(Source texts of formatted documents)
----
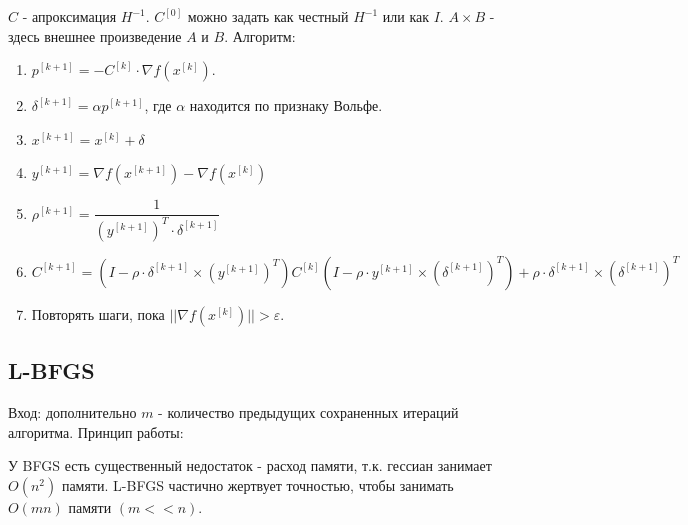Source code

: \documentclass[a4paper,14pt,oneside,openany]{memoir}
\begin{document}
$C$ - апроксимация $H^{-1}$. $C^{[0]}$ можно задать как честный $H^{-1}$ или как $I$.
$A \times B$ - здесь внешнее произведение $A$ и $B$.
Алгоритм:
\begin{enumerate}
	\item $p^{[k + 1]} = -C^{[k]} \cdot \nabla f(x^{[k]})$.
	\item $\delta^{[k + 1]} = \alpha p^{[k + 1]}$, где $\alpha$ находится по признаку Вольфе.
	\item $x^{[k + 1]} = x^{[k]} + \delta$ 
	\item $y^{[k + 1]} =  \nabla f(x^{[k + 1]}) - \nabla f(x^{[k]})$
	\item $\rho^{[k + 1]} = \dfrac{1}{(y^{[k + 1]})^T \cdot\delta^{[k + 1]}}$
	\item $C^{[k + 1]} = (I - \rho \cdot \delta^{[k + 1]} \times (y^{[k + 1]})^T)C^{[k]}(I - \rho \cdot y^{[k + 1]} \times (\delta^{[k + 1]})^T) + \rho \cdot \delta^{[k + 1]} \times (\delta^{[k + 1]})^T$
	\item Повторять шаги, пока  $||\nabla f(x^{[k]})|| > \varepsilon$.
\end{enumerate}

\subsection {L-BFGS}

Вход: дополнительно $m$ - количество предыдущих сохраненных итераций алгоритма.
Принцип работы: 


У BFGS есть существенный недостаток - расход памяти, т.к. гессиан занимает $O(n^2)$ памяти. L-BFGS частично жертвует точностью, чтобы занимать $O(mn)$ памяти $(m << n)$.
\end{document}
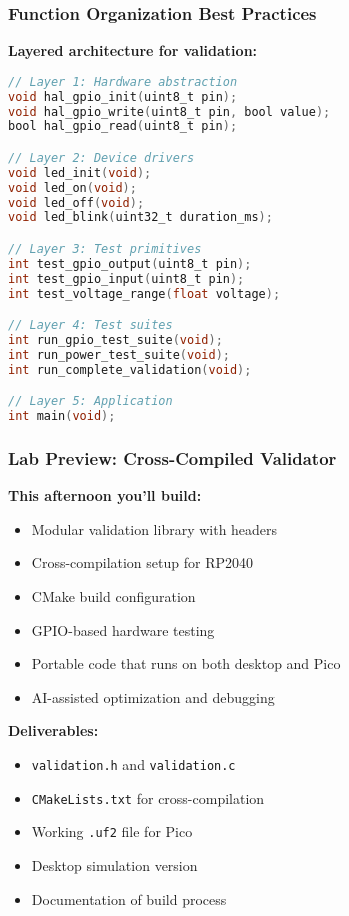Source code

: \documentclass{beamer}
\begin{document}
\begin{frame}[fragile]
\frametitle{Function Organization Best Practices}
\textbf{Layered architecture for validation:}
\begin{lstlisting}[language=C]
// Layer 1: Hardware abstraction
void hal_gpio_init(uint8_t pin);
void hal_gpio_write(uint8_t pin, bool value);
bool hal_gpio_read(uint8_t pin);

// Layer 2: Device drivers
void led_init(void);
void led_on(void);
void led_off(void);
void led_blink(uint32_t duration_ms);

// Layer 3: Test primitives
int test_gpio_output(uint8_t pin);
int test_gpio_input(uint8_t pin);
int test_voltage_range(float voltage);

// Layer 4: Test suites
int run_gpio_test_suite(void);
int run_power_test_suite(void);
int run_complete_validation(void);

// Layer 5: Application
int main(void);
\end{lstlisting}
\end{frame}

\begin{frame}
\frametitle{Lab Preview: Cross-Compiled Validator}
\textbf{This afternoon you'll build:}
\begin{itemize}
    \item Modular validation library with headers
    \item Cross-compilation setup for RP2040
    \item CMake build configuration
    \item GPIO-based hardware testing
    \item Portable code that runs on both desktop and Pico
    \item AI-assisted optimization and debugging
\end{itemize}

\vspace{0.5cm}
\textbf{Deliverables:}
\begin{itemize}
    \item \texttt{validation.h} and \texttt{validation.c}
    \item \texttt{CMakeLists.txt} for cross-compilation
    \item Working \texttt{.uf2} file for Pico
    \item Desktop simulation version
    \item Documentation of build process
\end{itemize}
\end{frame}
\end{document}
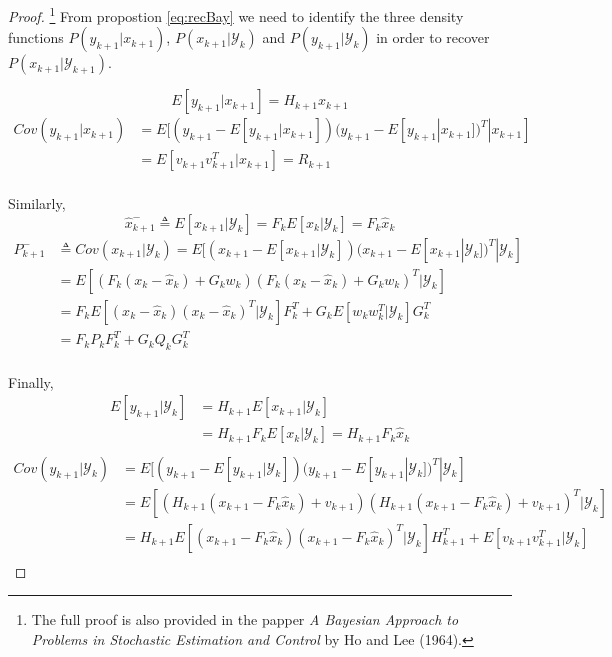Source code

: \documentclass{article}
\theoremstyle{definition}
\theoremstyle{remark}
\newcommand{\filtrationObs}[1]{\ensuremath{\mathscr{Y}_{#1}}}
\begin{document}
\begin{proof}\label{proof:kal}
\footnote{The full proof is also provided in the papper \emph{A Bayesian Approach to Problems in Stochastic Estimation and Control} by Ho and Lee (1964).} From propostion \eqref{eq:recBay} we need to identify the three density functions $P(y_{k+1}|x_{k+1})$, $P(x_{k+1}|\filtrationObs{k})$ and $P(y_{k+1}|\filtrationObs{k})$ in order to recover $P(x_{k+1}|\filtrationObs{k+1})$.

\begin{equation*}
E[y_{k+1}|x_{k+1}]=H_{k+1}x_{k+1}
\end{equation*}
\begin{align*}
Cov(y_{k+1}|x_{k+1})&=E[(y_{k+1}-E[y_{k+1}|x_{k+1}])(y_{k+1}-E[y_{k+1}|x_{k+1}])^T|x_{k+1}]\\
&=E[v_{k+1}v_{k+1}^T|x_{k+1}]=R_{k+1}
\end{align*}
\\
Similarly,
\begin{equation*}
\hat{x}_{k+1}^- \triangleq E[x_{k+1}|\filtrationObs{k}]=F_kE[x_{k}|\filtrationObs{k}]=F_k\hat{x}_k 
\end{equation*}
\begin{align*}
P^-_{k+1} &\triangleq Cov(x_{k+1}|\filtrationObs{k})=E[(x_{k+1}-E[x_{k+1}|\filtrationObs{k}])(x_{k+1}-E[x_{k+1}|\filtrationObs{k}])^T|\filtrationObs{k}]\\
&=E[(F_k(x_{k}-\hat{x}_k)+G_kw_k)(F_k(x_{k}-\hat{x}_k)+G_kw_k)^T|\filtrationObs{k}]\\
&=F_kE[(x_{k}-\hat{x}_k)(x_{k}-\hat{x}_k)^T|\filtrationObs{k}]F_k^T+G_kE[w_kw_k^T|\filtrationObs{k}]G_k^T\\
&=F_kP_kF_k^T+G_kQ_kG_k^T
\end{align*}
\\
Finally,
\begin{align*}
E[y_{k+1}|\filtrationObs{k}]&=H_{k+1}E[x_{k+1}|\filtrationObs{k}]\\
&=H_{k+1}F_kE[x_k|\filtrationObs{k}]=H_{k+1}F_k\hat{x}_k\\
\end{align*}
\begin{align*}
Cov(y_{k+1}|\filtrationObs{k})&=E[(y_{k+1}-E[y_{k+1}|\filtrationObs{k}])(y_{k+1}-E[y_{k+1}|\filtrationObs{k}])^T|\filtrationObs{k}]\\
&=E[(H_{k+1}(x_{k+1}-F_k\hat{x}_k)+v_{k+1})(H_{k+1}(x_{k+1}-F_k\hat{x}_k)+v_{k+1})^T|\filtrationObs{k}]\\
&=H_{k+1}E[(x_{k+1}-F_k\hat{x}_k)(x_{k+1}-F_k\hat{x}_k)^T|\filtrationObs{k}]H_{k+1}^T+E[v_{k+1}v_{k+1}^T|\filtrationObs{k}]\\

\end{align*}
\end{proof}
\end{document}
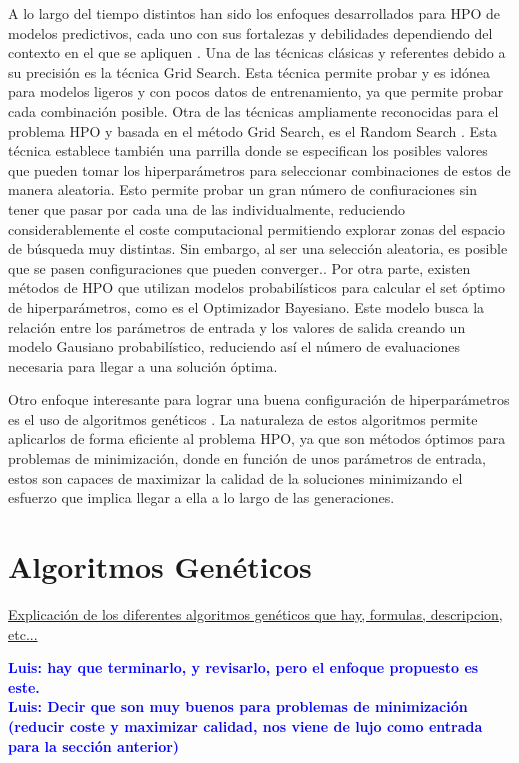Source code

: \documentclass{uathesis-es}
\begin{document}
A lo largo del tiempo distintos han sido los enfoques desarrollados para HPO de modelos predictivos, cada uno con sus fortalezas y debilidades dependiendo del contexto en el que se apliquen \cite{bischl2023hyperparameter}. Una de las técnicas clásicas y referentes debido a su precisión es la técnica Grid Search. Esta técnica permite probar y es idónea para modelos ligeros y con pocos datos de entrenamiento, ya que permite probar cada combinación posible. Otra de las técnicas ampliamente reconocidas para el problema HPO y basada en el método Grid Search, es el Random Search \cite{bergstra2012random}. Esta técnica establece también una parrilla donde se especifican los posibles valores que pueden tomar los hiperparámetros para seleccionar combinaciones de estos de manera aleatoria. Esto permite probar un gran número de confiuraciones sin tener que pasar por cada una de las individualmente, reduciendo considerablemente el coste computacional permitiendo explorar zonas del espacio de búsqueda muy distintas. Sin embargo, al ser una selección aleatoria, es posible que se pasen configuraciones que pueden converger.. Por otra parte, existen métodos de HPO que utilizan modelos probabilísticos para calcular el set óptimo de hiperparámetros, como es el Optimizador Bayesiano. Este modelo busca la relación entre los parámetros de entrada y los valores de salida creando un modelo Gausiano probabilístico, reduciendo así el número de evaluaciones necesaria para llegar a una solución óptima.

Otro enfoque interesante para lograr una buena configuración de hiperparámetros es el uso de algoritmos genéticos \cite{alibrahim2021hyperparameter}. La naturaleza de estos algoritmos permite aplicarlos de forma eficiente al problema HPO, ya que son métodos óptimos para problemas de minimización, donde en función de unos parámetros de entrada, estos son capaces de maximizar la calidad de la soluciones minimizando el esfuerzo que implica llegar a ella a lo largo de las generaciones.

\section{Algoritmos Genéticos}
\underline{Explicación de los diferentes algoritmos genéticos que hay, formulas, descripcion, etc...}

\textcolor{blue}{\textbf{Luis: hay que terminarlo, y revisarlo, pero el enfoque propuesto es este.}}\\

\textcolor{blue}{\textbf{Luis: Decir que son muy buenos para problemas de minimización (reducir coste y maximizar calidad, nos viene de lujo como entrada para la sección anterior)}}\\
\end{document}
----
#### Assignment:
How many of the lines above include the word "delta"? Give that number without comment.

#### Solution to this exercise:
4